# Introducing: Vincent



## Polednice (Sep 13, 2009)

I think it's about time you folks saw me in my day-to-day business for the first time. In this video, I'm waiting on petulant customers at a poor restaurant, but it will suffice. I demand that you watch from 3:26 (my entrance) until at least the hilarious pun at 4:10.
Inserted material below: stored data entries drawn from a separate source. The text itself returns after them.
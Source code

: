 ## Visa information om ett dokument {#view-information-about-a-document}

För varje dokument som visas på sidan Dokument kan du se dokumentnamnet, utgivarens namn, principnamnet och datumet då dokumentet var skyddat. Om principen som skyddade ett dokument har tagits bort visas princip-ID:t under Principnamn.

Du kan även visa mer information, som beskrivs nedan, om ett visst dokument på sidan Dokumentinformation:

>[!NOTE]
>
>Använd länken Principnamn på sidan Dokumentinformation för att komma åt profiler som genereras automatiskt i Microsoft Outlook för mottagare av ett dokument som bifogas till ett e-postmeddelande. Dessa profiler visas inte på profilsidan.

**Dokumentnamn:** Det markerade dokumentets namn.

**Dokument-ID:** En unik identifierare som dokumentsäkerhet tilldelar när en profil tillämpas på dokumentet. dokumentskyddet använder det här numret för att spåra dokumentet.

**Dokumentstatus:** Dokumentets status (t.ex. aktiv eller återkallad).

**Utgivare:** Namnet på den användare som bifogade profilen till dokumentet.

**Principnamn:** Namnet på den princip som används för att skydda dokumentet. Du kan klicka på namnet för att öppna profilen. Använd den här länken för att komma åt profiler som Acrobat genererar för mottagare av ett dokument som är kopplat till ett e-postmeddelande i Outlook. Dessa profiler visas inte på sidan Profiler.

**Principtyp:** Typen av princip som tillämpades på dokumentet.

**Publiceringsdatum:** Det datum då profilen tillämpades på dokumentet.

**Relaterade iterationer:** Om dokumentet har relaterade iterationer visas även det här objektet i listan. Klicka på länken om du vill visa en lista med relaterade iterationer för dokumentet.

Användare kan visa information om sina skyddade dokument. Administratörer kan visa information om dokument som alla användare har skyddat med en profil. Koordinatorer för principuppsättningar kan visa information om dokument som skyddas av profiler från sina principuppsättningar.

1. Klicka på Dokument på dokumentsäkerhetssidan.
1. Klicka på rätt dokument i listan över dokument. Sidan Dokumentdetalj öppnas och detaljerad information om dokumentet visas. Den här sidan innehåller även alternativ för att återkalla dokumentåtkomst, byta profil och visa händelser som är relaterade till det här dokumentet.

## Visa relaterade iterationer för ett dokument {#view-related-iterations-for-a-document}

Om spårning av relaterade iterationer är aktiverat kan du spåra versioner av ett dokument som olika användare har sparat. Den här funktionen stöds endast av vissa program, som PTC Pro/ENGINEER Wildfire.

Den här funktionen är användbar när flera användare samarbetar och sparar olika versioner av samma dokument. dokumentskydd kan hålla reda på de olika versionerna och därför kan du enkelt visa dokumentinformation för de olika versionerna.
[I'm sure you'll agree he's very like me!  I can only wish for a voice like that though!]


----------



## kv466 (May 18, 2011)

This is precisely why you're my boy, Poles!


----------



## sospiro (Apr 3, 2010)

Did Martin Jarvis do _all_ the voices? Sounds like he's been at The Gel.


----------



## Yoshi (Jul 15, 2009)

I finally know what your avatar is about. Also his voice is awesome.


----------



## Almaviva (Aug 13, 2010)

"May I suggest meat and..." what? I couldn't understand him.


----------



## Philip (Mar 22, 2011)

Almaviva said:


> "May I suggest meat and..." what? I couldn't understand him.


meat and two veg


----------



## Polednice (Sep 13, 2009)

Almaviva said:


> "May I suggest meat and..." what? I couldn't understand him.


Meat and two veg, as Philip says. I take it you know the euphemism?


----------



## Vaneyes (May 11, 2010)

Waiter upstaged by snake.


----------



## Aramis (Mar 1, 2009)

4:40

MOST AMUSING, SIR


----------